Barcellona, 2015. Un pianista settantenne polacco, dal nome tanto «memorabile» quanto impronunciabile – perché pieno di w e z –, rinomato per le sue interpretazioni di Chopin, viene invitato a Barcellona per tenere un concerto presso il circolo musicale del Barri Gòtic. Ad accoglierlo è Beatriz, una giovane donna sposata, socia e membro attivo del comitato organizzatore. A lei è affidato il compito di accompagnare e intrattenere l’ospite straniero per tutta la serata, fino alla cena che seguirà il concerto.

La sua prima impressione del Polacco? Un uomo mastodontico, alto e grosso, con la capigliatura di un bianco acceso, occhi azzurri slavati e mani che danzano con la stessa delicatezza di quelle femminili. La sua interpretazione di Chopin però la lascia delusa: troppo fredda, razionale, poco sognante. Qualcosa nell’esecuzione non l’ha né convinta né trasportata e la serata termina, almeno per lei, con una solo certezza: non rivedersi mai più. Pochi mesi dopo, però, il Polacco comunica a Beatriz che avrebbe presto fatto ritorno in Spagna, a Girona, per nessun’altra ragione se non per lei.
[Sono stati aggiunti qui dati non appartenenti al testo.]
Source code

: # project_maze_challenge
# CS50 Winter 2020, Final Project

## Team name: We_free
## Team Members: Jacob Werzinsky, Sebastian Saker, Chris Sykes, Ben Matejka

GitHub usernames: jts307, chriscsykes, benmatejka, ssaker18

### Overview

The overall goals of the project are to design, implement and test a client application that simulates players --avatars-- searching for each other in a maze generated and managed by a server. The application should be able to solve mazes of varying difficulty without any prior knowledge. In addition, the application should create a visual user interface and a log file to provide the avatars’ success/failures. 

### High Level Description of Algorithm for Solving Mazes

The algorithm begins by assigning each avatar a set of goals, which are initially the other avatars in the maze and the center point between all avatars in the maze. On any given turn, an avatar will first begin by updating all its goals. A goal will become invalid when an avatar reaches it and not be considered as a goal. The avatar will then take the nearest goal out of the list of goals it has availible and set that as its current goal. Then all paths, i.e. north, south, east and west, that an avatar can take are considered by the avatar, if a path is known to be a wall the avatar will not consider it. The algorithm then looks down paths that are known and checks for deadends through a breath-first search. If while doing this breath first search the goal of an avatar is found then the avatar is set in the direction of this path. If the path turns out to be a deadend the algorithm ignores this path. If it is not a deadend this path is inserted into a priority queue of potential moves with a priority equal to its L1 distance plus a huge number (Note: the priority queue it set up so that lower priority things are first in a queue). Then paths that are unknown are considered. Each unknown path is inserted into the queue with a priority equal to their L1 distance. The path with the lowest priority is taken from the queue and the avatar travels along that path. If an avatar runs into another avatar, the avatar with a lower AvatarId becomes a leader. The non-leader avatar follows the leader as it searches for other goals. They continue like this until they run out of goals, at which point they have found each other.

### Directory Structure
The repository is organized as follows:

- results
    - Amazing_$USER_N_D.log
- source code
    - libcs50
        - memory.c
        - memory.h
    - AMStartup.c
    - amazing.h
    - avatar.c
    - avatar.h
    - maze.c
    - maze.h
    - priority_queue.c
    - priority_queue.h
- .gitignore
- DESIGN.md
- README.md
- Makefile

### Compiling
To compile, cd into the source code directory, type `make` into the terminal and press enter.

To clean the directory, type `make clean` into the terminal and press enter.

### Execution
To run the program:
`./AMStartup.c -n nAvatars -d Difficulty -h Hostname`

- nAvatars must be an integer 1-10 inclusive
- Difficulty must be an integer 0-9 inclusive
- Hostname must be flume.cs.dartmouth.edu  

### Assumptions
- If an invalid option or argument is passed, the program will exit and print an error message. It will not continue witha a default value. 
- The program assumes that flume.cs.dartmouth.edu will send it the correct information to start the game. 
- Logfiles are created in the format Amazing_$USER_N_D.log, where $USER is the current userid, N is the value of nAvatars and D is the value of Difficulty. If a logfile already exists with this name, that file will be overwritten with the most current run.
«All’angelo che si è preso cura di me a Barcellona […]. L’unica cosa che posso dire è che da quando ti ho incontrata la mia memoria è piena di te, dell’immagine di te […]. Mi sono detto: devo trovarla, lei è il mio destino». Parole folli per Beatriz, donna pragmatica e realista. E poi lui è un uomo troppo vecchio, uno «scheletro vivente» le sembra: un assortimento impossibile. Ma, nonostante le perplessità e le ritrosie iniziali, alla fine Beatriz accetta l’invito a Girona. E dopo ancora a Sóller e via così fino al viaggio a Varsavia, in occasione della morte di lui e dopo aver scoperto di essere stata designata come destinataria della sua eredità poetica: un manoscritto di 84 poesie in polacco a lei dedicate. Che farne? Bruciarle ed eliminarlo per sempre dalla sua vita?, o farle tradurre, e far rivivere ancora quell’uomo nei suoi pensieri?

L’amore o quasi

«Apparteniamo a mondi diversi, a regni diversi. Tu appartieni a un mondo col tuo Dante e la tua Beatrice, io a un altro, che sono abituata a chiamare il mondo reale».

Coetzee ci porta in una storia di sentimenti e sentimentalismo, scandita da un senso romantico del tempo. Non è difficile riconoscere nei protagonisti la trasfigurazione di Dante e Beatrice della letteratura nostrana, o ancora di Chopin e George Sand, spesso rievocati nel racconto. Qui l’amore del Polacco, il cui vero nome è Witold Walczykiewicz, ha un’origine crepuscolare ed è proprio la vecchiaia – il tempo in cui nulla più si ha da perdere – a garantirgli la dissennatezza della passione.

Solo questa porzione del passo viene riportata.